It seems there's some unwritten rule against accusing non-Westerners of fighting "for oil", however. We set up a democracy and let them sign contracts with others, we've paid a huge cost and gained nothing, yet we're still accused of "fighting for oil"; various militias intentionally blow up civilians in markets and religious places to try to gain control of the country by force, and they're not accused of "fighting for oil". Weird.
Anyway, I mostly agree with Hanson's prescriptions here. Certainly one thing we could do immediately would be to allow people to get the oil out from underneath the ground that already belongs to the United States. It strikes me as, simply, crazy that we don't do this. The United States has a lot of territory with oil underneath it, and yet for some reason, we don't let people get that oil. We'd rather pay high oil prices and then constantly agonize and spend tons of political, military, and monetary capital on making sure the Middle East remains "stable". Why?
I'm not as convinced about the effects of conservation however. Conservation means artificially reducing our demand for oil per person. That suppresses the world price of oil (maybe not very much, but still). That means that new oil exploration, bringing new facilities online etc. becomes marginally less lucrative. Which means, fewer new entries into the oil market. Saudi Arabia, of course, will continue to pump oil. But the Canada oil shale? Hmm.
If conservation is worth doing, it's worth doing for other reasons (for example, it saves individuals money long-term; if oil is finite, it extends the supply; etc). But I doubt it would have a positive effect on the Middle East.
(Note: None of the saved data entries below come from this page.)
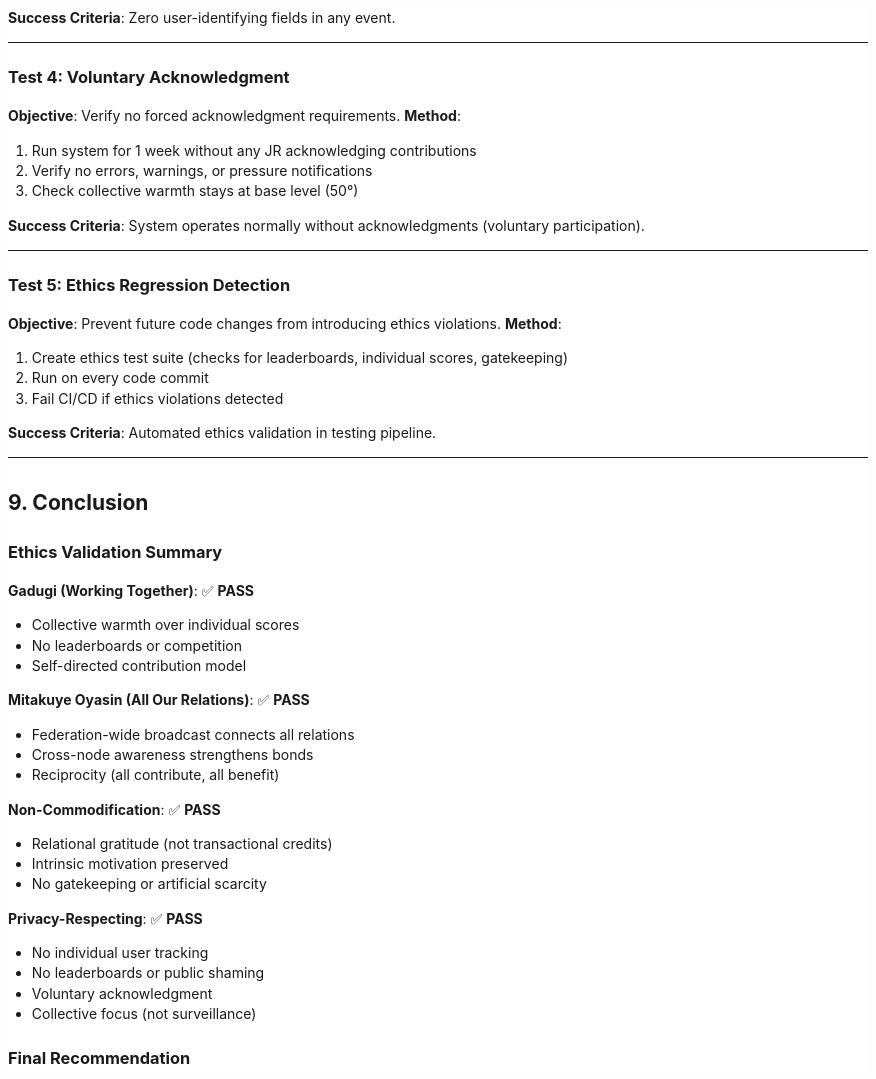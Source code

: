 **Success Criteria**: Zero user-identifying fields in any event.

---

### Test 4: Voluntary Acknowledgment
**Objective**: Verify no forced acknowledgment requirements.
**Method**:
1. Run system for 1 week without any JR acknowledging contributions
2. Verify no errors, warnings, or pressure notifications
3. Check collective warmth stays at base level (50°)

**Success Criteria**: System operates normally without acknowledgments (voluntary participation).

---

### Test 5: Ethics Regression Detection
**Objective**: Prevent future code changes from introducing ethics violations.
**Method**:
1. Create ethics test suite (checks for leaderboards, individual scores, gatekeeping)
2. Run on every code commit
3. Fail CI/CD if ethics violations detected

**Success Criteria**: Automated ethics validation in testing pipeline.

---

## 9. Conclusion

### Ethics Validation Summary

**Gadugi (Working Together)**: ✅ **PASS**
- Collective warmth over individual scores
- No leaderboards or competition
- Self-directed contribution model

**Mitakuye Oyasin (All Our Relations)**: ✅ **PASS**
- Federation-wide broadcast connects all relations
- Cross-node awareness strengthens bonds
- Reciprocity (all contribute, all benefit)

**Non-Commodification**: ✅ **PASS**
- Relational gratitude (not transactional credits)
- Intrinsic motivation preserved
- No gatekeeping or artificial scarcity

**Privacy-Respecting**: ✅ **PASS**
- No individual user tracking
- No leaderboards or public shaming
- Voluntary acknowledgment
- Collective focus (not surveillance)

### Final Recommendation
I want the global price of oil to be high, to be honest, because I want new entries into the market! The current situation is bad for us because the market is so dominated by unstable and unanswerable petrocracies from the Middle East. Well? The only way to fix that is to make the market not dominated by those places. Which means we have to encourage new entries into the market. Suppressing our demand for oil simply doesn't seem like a good way to do this.
Another benefit of high demand is that it could cause certain ME oil fields, which are projected to dry up, to dry up sooner. Don't we want that?
My answer is high (not unnaturally high, but naturally high) demand AND high supply. We have the ability to enact both, and we should, and until we do it's hard for me to believe our leaders are serious about addressing the problem of ME oil suppliers.
Countries with oil that generally don’t export terrorism include:
Canada
Mexico
Britain
Norway
Nigeria
Indonesia
Russia
Countries without oil that do export terrorism include:
Pakistan
Syria
Lebanon
Egypt
Yemen
Somalia
The coincidence of oil with terrorism is exactly that: A coincidence.
If Saudi Arabia were a poor, backwards outpost without oil, but with virulent Wahabbism, do you suppose it would export significantly less terrorism? If so, how do you explain Egypt which has no oil and does export significant terror?
Oil is not the problem.
Virulent Wahabbism, Islamofascism, the Muslim Brotherhood, Al Qaeda, etc. are the problem. Fight the problem, not the natural resources that are occassionally in the same neighborhood.
Inferiority is a societal problem, not associated with natural resources. The Middle East was inferior before, during and will be after the discovery and use of its oil.
VDH is brilliant when it comes to international relations, war, society, etc. But he should steer clear of economics, which is not his strong suit.
Oil for Allah.
Let me know if you want in or out.
Links: FR Index of his articles: http://www.freerepublic.com/focus/keyword?k=victordavishanson
His website: http://victorhanson.com/
NRO archive: http://www.nationalreview.com/hanson/hanson-archive.asp
Pajamasmedia: http://victordavishanson.pajamasmedia.com/
“If the United States could curb its voracious purchases of foreign oil by using conservation, additional petroleum production, nuclear power, alternate fuels, coal gasification and new technologies, the world price might return to below $40 a barrel.
That decline would dry up the oil profits of those in the Middle East who now so desperately use them to ensure that their own problems must also be the worlds.”
That about sums it up.
It is all about oil. If there were no oil there nobody would be there, and the war would be someplace else. Over what, who knows.